PROVIDED RECORDS below:

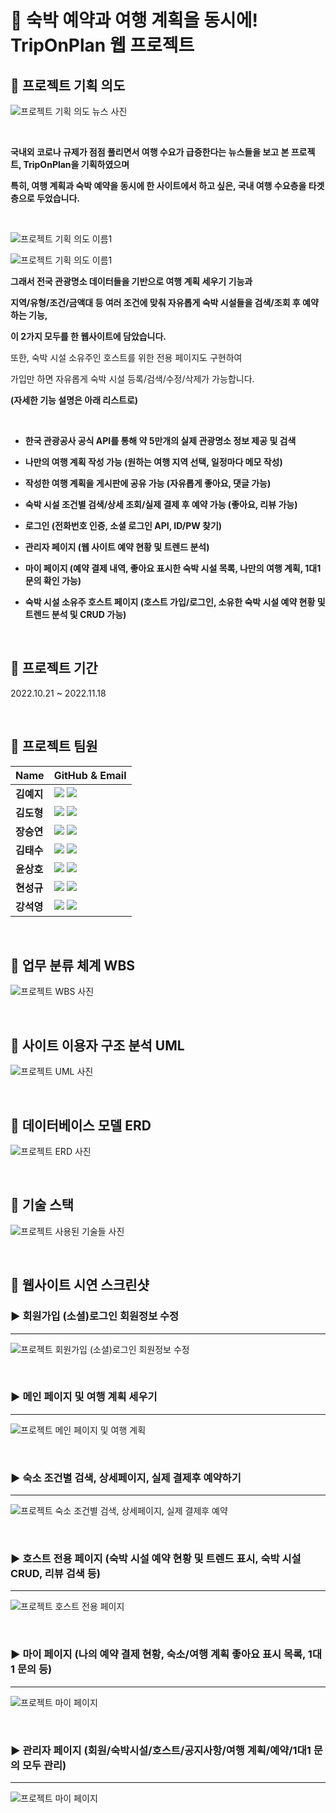 # 🛫 숙박 예약과 여행 계획을 동시에! TripOnPlan 웹 프로젝트

## 🛫 프로젝트 기획 의도

![프로젝트 기획 의도 뉴스 사진](/ReadMeImg/project_purpose.png)

<br/>

**국내외 코로나 규제가 점점 풀리면서 여행 수요가 급증한다는 뉴스들을 보고 본 프로젝트, TripOnPlan을 기획하였으며** 

**특히, 여행 계획과 숙박 예약을 동시에 한 사이트에서 하고 싶은, 국내 여행 수요층을 타겟층으로 두었습니다.**

<br/>

![프로젝트 기획 의도 이름1](/ReadMeImg/project_name1.png)

![프로젝트 기획 의도 이름1](/ReadMeImg/project_name2.png)

**그래서 전국 관광명소 데이터들을 기반으로 여행 계획 세우기 기능과** 

**지역/유형/조건/금액대 등 여러 조건에 맞춰 자유롭게 숙박 시설들을 검색/조회 후 예약하는 기능,**

**이 2가지 모두를 한 웹사이트에 담았습니다.** 

또한, 숙박 시설 소유주인 호스트를 위한 전용 페이지도 구현하여 

가입만 하면 자유롭게 숙박 시설 등록/검색/수정/삭제가 가능합니다.

**(자세한 기능 설명은 아래 리스트로)**

<br/>

* **한국 관광공사 공식 API를 통해 약 5만개의 실제 관광명소 정보 제공 및 검색**

* **나만의 여행 계획 작성 가능 (원하는 여행 지역 선택, 일정마다 메모 작성)**

* **작성한 여행 계획을 게시판에 공유 가능 (자유롭게 좋아요, 댓글 가능)**

* **숙박 시설 조건별 검색/상세 조회/실제 결제 후 예약 가능 (좋아요, 리뷰 가능)**

* **로그인 (전화번호 인증, 소셜 로그인 API, ID/PW 찾기)**

* **관리자 페이지 (웹 사이트 예약 현황 및 트렌드 분석)** 

* **마이 페이지 (예약 결제 내역, 좋아요 표시한 숙박 시설 목록, 나만의 여행 계획, 1대1 문의 확인 가능)**

* **숙박 시설 소유주 호스트 페이지 (호스트 가입/로그인, 소유한 숙박 시설 예약 현황 및 트렌드 분석 및 CRUD 가능)**

<br/>

## 🛫 프로젝트 기간

2022.10.21 ~ 2022.11.18

<br/>

## 🛫 프로젝트 팀원

|**Name**|**GitHub & Email**|
|----|----------------|
|**김예지**|[<img src="https://img.shields.io/badge/GitHub-181717?style=for-the-badge&logo=GitHub&logoColor=white">](https://github.com/yeaji862 "김예지 깃허브") [<img src="https://img.shields.io/badge/kyjkeh0515@gmail.com-EA4335?style=for-the-badge&logo=Gmail&logoColor=white&link=mailto:kyjkeh0515@gmail.com">](mailto:kyjkeh0515@gmail.com "김예지 이메일")|
|**김도형**|[<img src="https://img.shields.io/badge/GitHub-181717?style=for-the-badge&logo=GitHub&logoColor=white">](https://github.com/duel4u "김도형 깃허브") [<img src="https://img.shields.io/badge/duel4u@gmail.com-EA4335?style=for-the-badge&logo=Gmail&logoColor=white&link=mailto:duel4u@gmail.com">](mailto:duel4u@gmail.com "김도형 이메일")|
|**장승연**|[<img src="https://img.shields.io/badge/GitHub-181717?style=for-the-badge&logo=GitHub&logoColor=white">](https://github.com/jangseungyeon "장승연 깃허브") [<img src="https://img.shields.io/badge/wkdtmddus3512@gmail.com-EA4335?style=for-the-badge&logo=Gmail&logoColor=white&link=mailto:wkdtmddus3512@gmail.com">](mailto:wkdtmddus3512@gmail.com "장승연 이메일")|
|**김태수**|[<img src="https://img.shields.io/badge/GitHub-181717?style=for-the-badge&logo=GitHub&logoColor=white">](https://github.com/kkimts80 "김태수 깃허브") [<img src="https://img.shields.io/badge/wkdtmddus3512@gmail.com-EA4335?style=for-the-badge&logo=Gmail&logoColor=white&link=mailto:kkimts80@gmail.com">](mailto:kkimts80@gmail.com "김태수 이메일")|
|**윤상호**|[<img src="https://img.shields.io/badge/GitHub-181717?style=for-the-badge&logo=GitHub&logoColor=white">](https://github.com/BlueWizdom "윤상호 깃허브") [<img src="https://img.shields.io/badge/yssh0424@gmail.com-EA4335?style=for-the-badge&logo=Gmail&logoColor=white&link=mailto:yssh0424@gmail.com">](mailto:yssh0424@gmail.com "윤상호 이메일")|
|**현성규**|[<img src="https://img.shields.io/badge/GitHub-181717?style=for-the-badge&logo=GitHub&logoColor=white">](https://github.com/Hyun8787 "현성규 깃허브") [<img src="https://img.shields.io/badge/a05005@nate.com-EA4335?style=for-the-badge&logo=Gmail&logoColor=white&link=mailto:a05005@nate.com">](mailto:a05005@nate.com "현성규 이메일")|
|**강석영**|[<img src="https://img.shields.io/badge/GitHub-181717?style=for-the-badge&logo=GitHub&logoColor=white">](https://github.com/KangSY92 "강석영 깃허브") [<img src="https://img.shields.io/badge/tjrdud471@gmail.com-EA4335?style=for-the-badge&logo=Gmail&logoColor=white&link=mailto:tjrdud471@gmail.com">](mailto:tjrdud471@gmail.com "강석영 이메일")|

<br/>

## 🛫 업무 분류 체계 WBS

![프로젝트 WBS 사진](/ReadMeImg/TripOnPlan_WBS.png)

<br/>

## 🛫 사이트 이용자 구조 분석 UML

![프로젝트 UML 사진](/ReadMeImg/TripOnPlan_uml.png)

<br/>

## 🛫 데이터베이스 모델 ERD

![프로젝트 ERD 사진](/ReadMeImg/TripOnPlan_erd.png)

<br/>

## 🛫 기술 스택

![프로젝트 사용된 기술들 사진](/ReadMeImg/TripOnPlan_tech.png)

<br/>

## 🛫 웹사이트 시연 스크린샷

### ▶ 회원가입 (소셜)로그인 회원정보 수정

---

![프로젝트 회원가입 (소셜)로그인 회원정보 수정](/ReadMeImg/TripOnPlan_Login.gif)

<br/>

### ▶ 메인 페이지 및 여행 계획 세우기

---

![프로젝트 메인 페이지 및 여행 계획](/ReadMeImg/TripOnPlan_Planner.gif)

<br/>

### ▶ 숙소 조건별 검색, 상세페이지, 실제 결제후 예약하기 

---

![프로젝트 숙소 조건별 검색, 상세페이지, 실제 결제후 예약](/ReadMeImg/TripOnPlan_Motel.gif)

<br/>

### ▶ 호스트 전용 페이지 (숙박 시설 예약 현황 및 트렌드 표시, 숙박 시설 CRUD, 리뷰 검색 등)

---

![프로젝트 호스트 전용 페이지](/ReadMeImg/TripOnPlan_Host.gif)

<br/>

### ▶ 마이 페이지 (나의 예약 결제 현황, 숙소/여행 계획 좋아요 표시 목록, 1대1 문의 등)

---

![프로젝트 마이 페이지](/ReadMeImg/TripOnPlan_MyPage.gif)

<br/>

### ▶ 관리자 페이지 (회원/숙박시설/호스트/공지사항/여행 계획/예약/1대1 문의 모두 관리)

---

![프로젝트 마이 페이지](/ReadMeImg/TripOnPlan_Manage.gif)

<br/>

End of PROVIDED RECORDS.

The expected answer is a copy of each line in the listing above that contains "회원정보".

RESULT OF THIS EXERCISE.
### ▶ 회원가입 (소셜)로그인 회원정보 수정
![프로젝트 회원가입 (소셜)로그인 회원정보 수정](/ReadMeImg/TripOnPlan_Login.gif)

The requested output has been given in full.